Staying Connected to Israel

Israel Studies courses provide a way to engage with Israel as other opportunities are on hold

Photo courtesy: Israel Institute.

By Dr. Ariel Roth

The list of things that we used to take for granted in pre-COVID times grows ever longer. While no loss is as devastating as the actual illnesses and deaths caused by the virus around our world, the things that we have lost in the social fabric of our lives are also acutely painful.

Understandably, when we first hit the “emergency stop” button on society, our attention was immediately drawn to concerns like the security of our paychecks, the wellbeing of our children out of school, and the isolation we felt in not being able to see our parents and other older people in our lives lest we endanger their health by our very proximity. Now, as we have come to internalize that a return to the prior patterns of our lives is still a long way off and to adjust accordingly, we are grieving other losses.

One major loss that has become evident in the Jewish community is our ability to continue fostering connections to Israel in many of our normal and long-established ways. The thousands of family trips to Israel that American Jews take each year – for b’nai mitzvahs, to see Israeli relatives, or simply for vacation – did not and will not happen in the foreseeable future. Institutionally, the pain is even greater. The amazing array of programs that our community has devised over decades to create opportunities for people to visit and engage with Israel are frozen. There are no upcoming Birthright trips with their thousands of participants in buses crisscrossing Israel; no camp in Israel as the culminating experience of years spent in URJ, Ramah, Habonim Dror, or other national camping networks; no student delegations from itrek making their way to Israel to learn about everything from business to public policy. The newlyweds hoping to enjoy a meaningful and community-building Honeymoon Israel experience are stuck at home. Even our ability to foster connections between Israeli and American young people on American soil is impaired. With camps and campuses closed, the wonderful shlichim (emissaries) who normally arrive at American Jewish camps and Hillel houses to share educational content and build bridges of lifetime love to Israel are grounded on the other side of the ocean. And the list goes on.

In all this sadness, though, there are some spots of light. One such spot is that Israel-focused courses being offered at universities continue to serve as a resource for sustained learning and engagement with Israel.

My organization, the Israel Institute, and others with whom we partner or who offer similar programs like the Murray Galinson-San Diego Israel Initiative and the Israel Studies program of the Jewish United Fund of Metropolitan Chicago, are making sure that the higher ed courses they have helped create at American campuses are finding ways to survive and even thrive.

Each year, the Israel Institute works with dozens of colleges and universities the United States (and around world) to help them create rigorous, for-credit courses about Israel. In a normal semester, Israel Institute-supported instructors, who range from veteran Israeli professors visiting the U.S. for a sabbatical year to energetic new PhDs on multi-year teaching fellowships, have added value not only in teaching high-caliber content about Israel in the classroom, but also by participating broadly in campus and community life.

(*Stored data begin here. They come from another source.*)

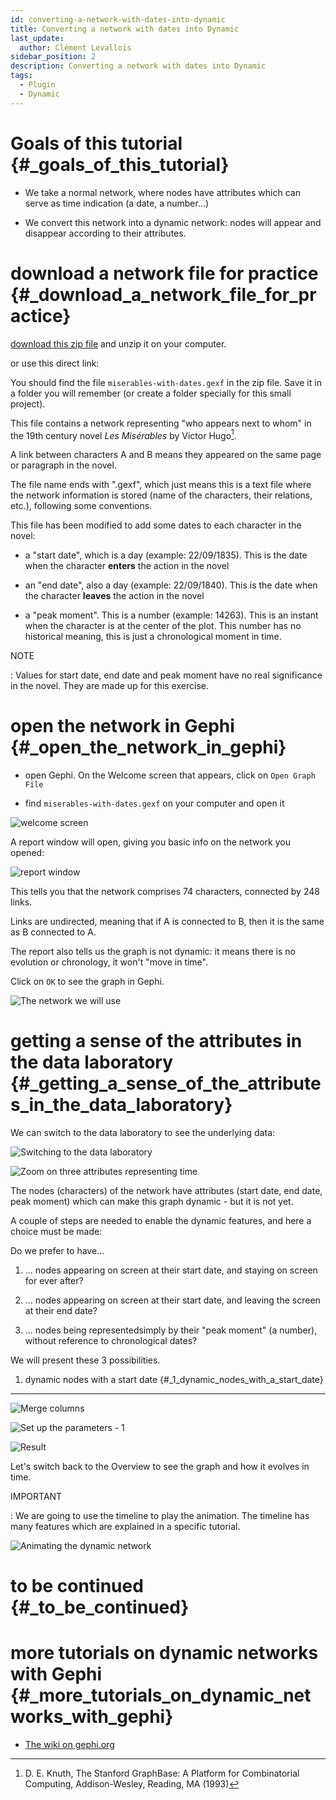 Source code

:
```yaml
---
id: converting-a-network-with-dates-into-dynamic
title: Converting a network with dates into Dynamic
last_update:
  author: Clément Levallois
sidebar_position: 2
description: Converting a network with dates into Dynamic
tags:
  - Plugin
  - Dynamic
---
```


Goals of this tutorial {#_goals_of_this_tutorial}
======================

-   We take a normal network, where nodes have attributes which can
    serve as time indication (a date, a number...)

-   We convert this network into a dynamic network: nodes will appear
    and disappear according to their attributes.

download a network file for practice {#_download_a_network_file_for_practice}
====================================

[download this zip file](../../resources/miserables-with-dates.zip) and
unzip it on your computer.

or use this direct link: [](https://tinyurl.com/gephi-tuto-4)

You should find the file `miserables-with-dates.gexf` in the zip file.
Save it in a folder you will remember (or create a folder specially for
this small project).

This file contains a network representing \"who appears next to whom\"
in the 19th century novel *Les Misérables* by Victor Hugo[^1].

A link between characters A and B means they appeared on the same page
or paragraph in the novel.

The file name ends with \".gexf\", which just means this is a text file
where the network information is stored (name of the characters, their
relations, etc.), following some conventions.

This file has been modified to add some dates to each character in the
novel:

-   a \"start date\", which is a day (example: 22/09/1835). This is the
    date when the character **enters** the action in the novel

-   an \"end date\", also a day (example: 22/09/1840). This is the date
    when the character **leaves** the action in the novel

-   a \"peak moment\". This is a number (example: 14263). This is an
    instant when the character is at the center of the plot. This number
    has no historical meaning, this is just a chronological moment in
    time.

NOTE

:   Values for start date, end date and peak moment have no real
    significance in the novel. They are made up for this exercise.

open the network in Gephi {#_open_the_network_in_gephi}
=========================

-   open Gephi. On the Welcome screen that appears, click on
    `Open Graph File`

-   find `miserables-with-dates.gexf` on your computer and open it

![welcome screen](/docs/05_Community_Tutorials/04_Dynamic_networks/converting-a-network-with-dates-into-dynamic/gephi-welcome-screen-open-graph-en.png)

A report window will open, giving you basic info on the network you
opened:

![report window](/docs/05_Community_Tutorials/04_Dynamic_networks/converting-a-network-with-dates-into-dynamic/opening-file-report-en.png)

This tells you that the network comprises 74 characters, connected by
248 links.

Links are undirected, meaning that if A is connected to B, then it is
the same as B connected to A.

The report also tells us the graph is not dynamic: it means there is no
evolution or chronology, it won't \"move in time\".

Click on `OK` to see the graph in Gephi.

![The network we will use](/docs/05_Community_Tutorials/04_Dynamic_networks/converting-a-network-with-dates-into-dynamic/result_miserables.png)

getting a sense of the attributes in the data laboratory {#_getting_a_sense_of_the_attributes_in_the_data_laboratory}
========================================================

We can switch to the data laboratory to see the underlying data:

![Switching to the data laboratory](https://docs.google.com/drawings/d/15SISc0_m4w99GUxZcbrln1183dRqBYNK0EpG2OOBbVU/pub?w=954&h=524)

![Zoom on three attributes representing time](https://docs.google.com/drawings/d/1kDpiarI7R8Z8a7nEsVlD34lCOYPxLAUJqPmsm08IwR8/pub?w=1439&h=754)

The nodes (characters) of the network have attributes (start date, end
date, peak moment) which can make this graph dynamic - but it is not
yet.

A couple of steps are needed to enable the dynamic features, and here a
choice must be made:

Do we prefer to have...

1.  ... nodes appearing on screen at their start date, and staying on
    screen for ever after?

2.  ... nodes appearing on screen at their start date, and leaving the
    screen at their end date?

3.  ... nodes being representedsimply by their \"peak moment\" (a
    number), without reference to chronological dates?

We will present these 3 possibilities.

1. dynamic nodes with a start date {#_1_dynamic_nodes_with_a_start_date}
----------------------------------

![Merge columns](https://docs.google.com/drawings/d/1bCWm0LPCJ-DWF3oR7szSA_fsd_ExMjJBjqLUBIzsyUs/pub?w=1439&h=754)

![Set up the parameters - 1](https://docs.google.com/drawings/d/1O-C4kdb2gW8dABzUXxPDTzn0afr0YEqujGfRtVaSO80/pub?w=1438&h=657)

![Result](https://docs.google.com/drawings/d/1GsZ9WLLSCV7yddr9PEjGQhPLBb_nMC_g-4-zs-7jus4/pub?w=1431&h=847)

Let's switch back to the Overview to see the graph and how it evolves in
time.

IMPORTANT

:   We are going to use the timeline to play the animation. The timeline
    has many features which are explained in a specific tutorial.

![Animating the dynamic network](/docs/05_Community_Tutorials/04_Dynamic_networks/converting-a-network-with-dates-into-dynamic/moving-timeline-miserables-1-en.gif)

to be continued {#_to_be_continued}
===============

more tutorials on dynamic networks with Gephi {#_more_tutorials_on_dynamic_networks_with_gephi}
=============================================

-   [The wiki on gephi.org](https://github.com/gephi/gephi/wiki/Import-Dynamic-Data)


[^1]: D. E. Knuth, The Stanford GraphBase: A Platform for Combinatorial
    Computing, Addison-Wesley, Reading, MA (1993)
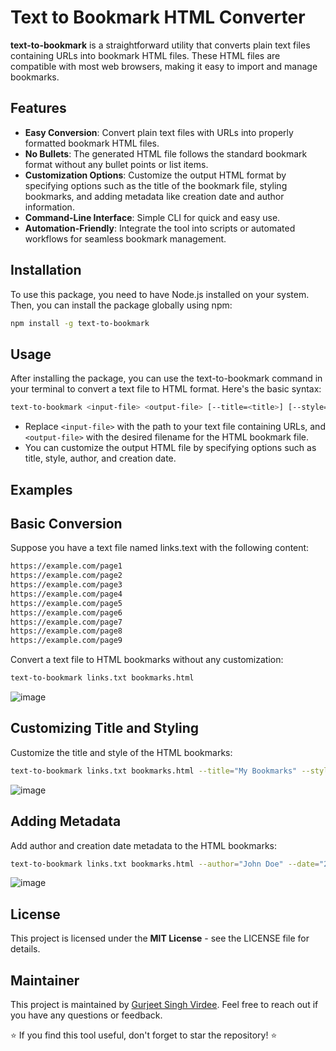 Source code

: # Text to Bookmark HTML Converter

**text-to-bookmark** is a straightforward utility that converts plain text files containing URLs into bookmark HTML files. These HTML files are compatible with most web browsers, making it easy to import and manage bookmarks.

## Features

- **Easy Conversion**: Convert plain text files with URLs into properly formatted bookmark HTML files.
- **No Bullets**: The generated HTML file follows the standard bookmark format without any bullet points or list items.
- **Customization Options**: Customize the output HTML format by specifying options such as the title of the bookmark file, styling bookmarks, and adding metadata like creation date and author information.
- **Command-Line Interface**: Simple CLI for quick and easy use.
- **Automation-Friendly**: Integrate the tool into scripts or automated workflows for seamless bookmark management.

## Installation

To use this package, you need to have Node.js installed on your system. Then, you can install the package globally using npm:

```bash
npm install -g text-to-bookmark
```

## Usage

After installing the package, you can use the text-to-bookmark command in your terminal to convert a text file to HTML format. Here's the basic syntax:

```bash
text-to-bookmark <input-file> <output-file> [--title=<title>] [--style=<style>] [--author=<author>] [--date=<creationDate>]
```

- Replace `<input-file>` with the path to your text file containing URLs, and `<output-file>` with the desired filename for the HTML bookmark file.
- You can customize the output HTML file by specifying options such as title, style, author, and creation date.

## Examples

## Basic Conversion

Suppose you have a text file named links.text with the following content:

```html
https://example.com/page1
https://example.com/page2
https://example.com/page3
https://example.com/page4
https://example.com/page5
https://example.com/page6
https://example.com/page7
https://example.com/page8
https://example.com/page9

```

Convert a text file to HTML bookmarks without any customization:

```bash
text-to-bookmark links.txt bookmarks.html
```

![image]()

## Customizing Title and Styling

Customize the title and style of the HTML bookmarks:

```bash
text-to-bookmark links.txt bookmarks.html --title="My Bookmarks" --style="minimal"
```

![image]()

## Adding Metadata

Add author and creation date metadata to the HTML bookmarks:

```bash
text-to-bookmark links.txt bookmarks.html --author="John Doe" --date="2024-05-31"
```

![image]()

## License

This project is licensed under the **MIT License** - see the LICENSE file for details.

## Maintainer

This project is maintained by [Gurjeet Singh Virdee](mailto:gurjeetsinghvirdee@gmail.com). Feel free to reach out if you have any questions or feedback.

⭐ If you find this tool useful, don't forget to star the repository! ⭐
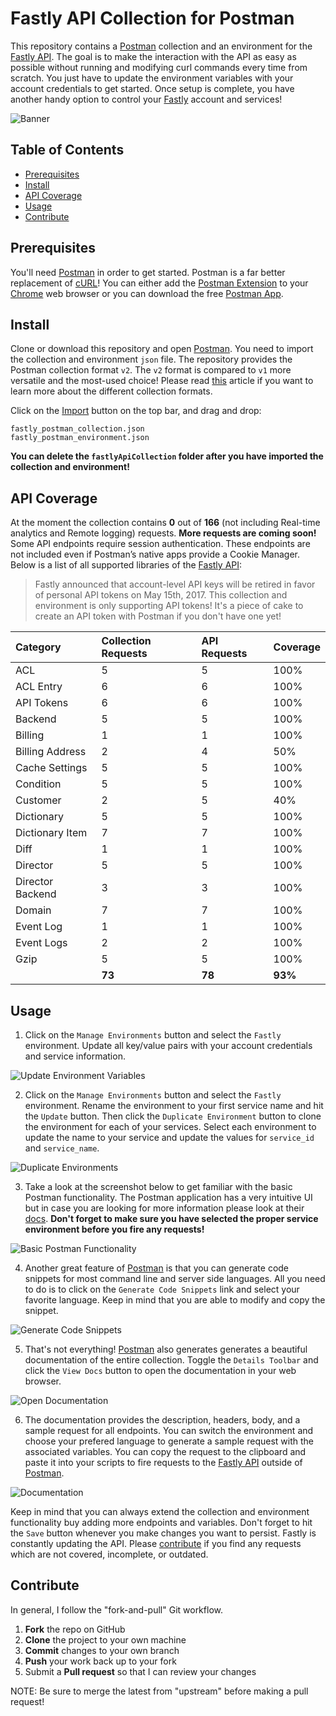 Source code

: # Fastly API Collection for Postman

This repository contains a [Postman](https://www.getpostman.com/) collection and an environment for the [Fastly API](https://docs.fastly.com/api/). The goal is to make the interaction with the API as easy as possible without running and modifying curl commands every time from scratch. You just have to update the environment variables with your account credentials to get started. Once setup is complete, you have another handy option to control your [Fastly](https://www.fastly.com/) account and services!

![Banner](/screenshots/banner.png?raw=true "Fastly API Collection for Postman")

## Table of Contents

- [Prerequisites](#prerequisites)
- [Install](#install)
- [API Coverage](#api-coverage)
- [Usage](#usage)
- [Contribute](#contribute)

## Prerequisites

You'll need [Postman](https://www.getpostman.com/) in order to get started. Postman is a far better replacement of [cURL](https://curl.haxx.se/)! You can either add the [Postman Extension](https://chrome.google.com/webstore/detail/postman/fhbjgbiflinjbdggehcddcbncdddomop?hl=en-US) to your [Chrome](https://www.google.com/chrome/browser/desktop/index.html?brand=CHBD&gclid=CIHNlY--r9ICFUaNfgodSrEJFg) web browser or you can download the free [Postman App](https://www.getpostman.com/).

## Install

Clone or download this repository and open [Postman](https://www.getpostman.com/). You need to import the collection and environment `json` file. The repository provides the Postman collection format `v2`. The `v2` format is compared to `v1` more versatile and the most-used choice! Please read [this](http://blog.getpostman.com/2015/06/05/travelogue-of-postman-collection-format-v2/) article if you want to learn more about the different collection formats.

Click on the [Import](#usage) button on the top bar, and drag and drop:

```
fastly_postman_collection.json
fastly_postman_environment.json
```

**You can delete the `fastlyApiCollection` folder after you have imported the collection and environment!**

## API Coverage

At the moment the collection contains **0** out of **166** (not including Real-time analytics and Remote logging) requests. **More requests are coming soon!** Some API endpoints require session authentication. These endpoints are not included even if Postman’s native apps provide a Cookie Manager. Below is a list of all supported libraries of the [Fastly API](https://docs.fastly.com/api/):

> Fastly announced that account-level API keys will be retired in favor of personal API tokens on May 15th, 2017. This collection and environment is only supporting API tokens! It's a piece of cake to create an API token with Postman if you don't have one yet!

| Category         | Collection Requests | API Requests | Coverage |
| :--------------- | :------------------ | :----------- | :------- |
| ACL              | 5                   | 5            | 100%     |
| ACL Entry        | 6                   | 6            | 100%     |
| API Tokens       | 6                   | 6            | 100%     |
| Backend          | 5                   | 5            | 100%     |
| Billing          | 1                   | 1            | 100%     |
| Billing Address  | 2                   | 4            | 50%      |
| Cache Settings   | 5                   | 5            | 100%     |
| Condition        | 5                   | 5            | 100%     |
| Customer         | 2                   | 5            | 40%      |
| Dictionary       | 5                   | 5            | 100%     |
| Dictionary Item  | 7                   | 7            | 100%     |
| Diff             | 1                   | 1            | 100%     |
| Director         | 5                   | 5            | 100%     |
| Director Backend | 3                   | 3            | 100%     |
| Domain           | 7                   | 7            | 100%     |
| Event Log        | 1                   | 1            | 100%     |
| Event Logs       | 2                   | 2            | 100%     |
| Gzip             | 5                   | 5            | 100%     |
|                  | **73**              | **78**       | **93%**  |

## Usage

1. Click on the `Manage Environments` button and select the `Fastly` environment. Update all key/value pairs with your account credentials and service information.

![Update Environment Variables](/screenshots/usage_1.png?raw=true "Update Environment Variables")

2. Click on the `Manage Environments` button and select the `Fastly` environment. Rename the environment to your first service name and hit the `Update` button. Then click the `Duplicate Environment` button to clone the environment for each of your services. Select each environment to update the name to your service and update the values for `service_id` and `service_name`.

![Duplicate Environments](/screenshots/usage_2.png?raw=true "Duplicate Environments")

3. Take a look at the screenshot below to get familiar with the basic Postman functionality. The Postman application has a very intuitive UI but in case you are looking for more information please look at their [docs](https://www.getpostman.com/docs/). **Don't forget to make sure you have selected the proper service environment before you fire any requests!**

![Basic Postman Functionality](/screenshots/usage_3.png?raw=true "Basic Postman Functionality")

4. Another great feature of [Postman](https://www.getpostman.com/) is that you can generate code snippets for most command line and server side languages. All you need to do is to click on the `Generate Code Snippets` link and select your favorite language. Keep in mind that you are able to modify and copy the snippet.

![Generate Code Snippets](/screenshots/usage_4.png?raw=true "Generate Code Snippets")

5. That's not everything! [Postman](https://www.getpostman.com/) also generates generates a beautiful documentation of the entire collection. Toggle the `Details Toolbar` and click the `View Docs` button to open the documentation in your web browser.

![Open Documentation](/screenshots/usage_5.png?raw=true "Open Documentation")

6. The documentation provides the description, headers, body, and a sample request for all endpoints. You can switch the environment and choose your prefered language to generate a sample request with the associated variables. You can copy the request to the clipboard and paste it into your scripts to fire requests to the [Fastly API](https://docs.fastly.com/api/) outside of [Postman](https://www.getpostman.com/).

![Documentation](/screenshots/usage_6.png?raw=true "Documentation")

Keep in mind that you can always extend the collection and environment functionality buy adding more endpoints and variables. Don't forget to hit the `Save` button whenever you make changes you want to persist. Fastly is constantly updating the API. Please [contribute](#contribute) if you find any requests which are not covered, incomplete, or outdated.

## Contribute

In general, I follow the "fork-and-pull" Git workflow.

 1. **Fork** the repo on GitHub
 2. **Clone** the project to your own machine
 3. **Commit** changes to your own branch
 4. **Push** your work back up to your fork
 5. Submit a **Pull request** so that I can review your changes

NOTE: Be sure to merge the latest from "upstream" before making a pull request!
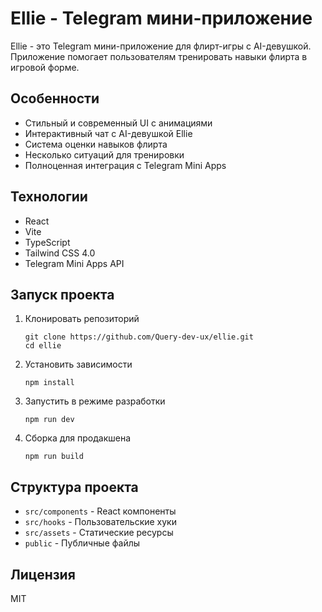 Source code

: # Ellie - Telegram мини-приложение 

Ellie - это Telegram мини-приложение для флирт-игры с AI-девушкой. Приложение помогает пользователям тренировать навыки флирта в игровой форме.

## Особенности

- Стильный и современный UI с анимациями
- Интерактивный чат с AI-девушкой Ellie
- Система оценки навыков флирта
- Несколько ситуаций для тренировки
- Полноценная интеграция с Telegram Mini Apps

## Технологии

- React
- Vite
- TypeScript
- Tailwind CSS 4.0
- Telegram Mini Apps API

## Запуск проекта

1. Клонировать репозиторий
   ```
   git clone https://github.com/Query-dev-ux/ellie.git
   cd ellie
   ```

2. Установить зависимости
   ```
   npm install
   ```

3. Запустить в режиме разработки
   ```
   npm run dev
   ```

4. Сборка для продакшена
   ```
   npm run build
   ```

## Структура проекта

- `src/components` - React компоненты
- `src/hooks` - Пользовательские хуки
- `src/assets` - Статические ресурсы
- `public` - Публичные файлы

## Лицензия

MIT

Yet, even as in-person courses have shut down at campuses worldwide, we are proud that every single one of the more than fifty classes that the Institute had operating this spring successfully migrated online. These courses are enrolling many hundreds of university students, providing an avenue for ongoing and sustained engagement with Israel at this chaotic time.

What colleges and universities plan to do next fall remains extremely unpredictable at this point. Will schools open in person? Will they be online? Will they try some combination of the two? We simply do not know yet. What we do know, however, is that whether in person or online, Israel-focused courses will remain a part of the curriculum next year. Students who are already interested in Israel will have the chance to learn about Israel, they will have a way to remain engaged. Students who have yet to discover Israel’s diversity and complexity will have classes to choose from in sociology, political science, history, literature, cultural studies, and other topics to help them discover how fascinating a place Israel is.

Of course, courses about Israel are a complement, rather than a substitute, for the kind of immersive Israel experiences that we have lost access to for the moment. That said, I feel immensely grateful that, through the generous support of our donors, we are able to keep this important strand of connection open when so many others are (temporarily) severed.

Though we are currently in the omer and my mind should be on Shavuot, my thoughts keep coming back to Hanukkah. While not a miracle, right now Israel Studies courses feel like that little jug of oil… the one we need to count on to keep the flame lit, to keep a path open to engage with and learn about Israel until all the other wonderful and indispensable ways that our community has developed to build relationships with Israel can be fully restored. May it be soon.

Dr. Ariel Roth is the Executive Director of the Israel Institute.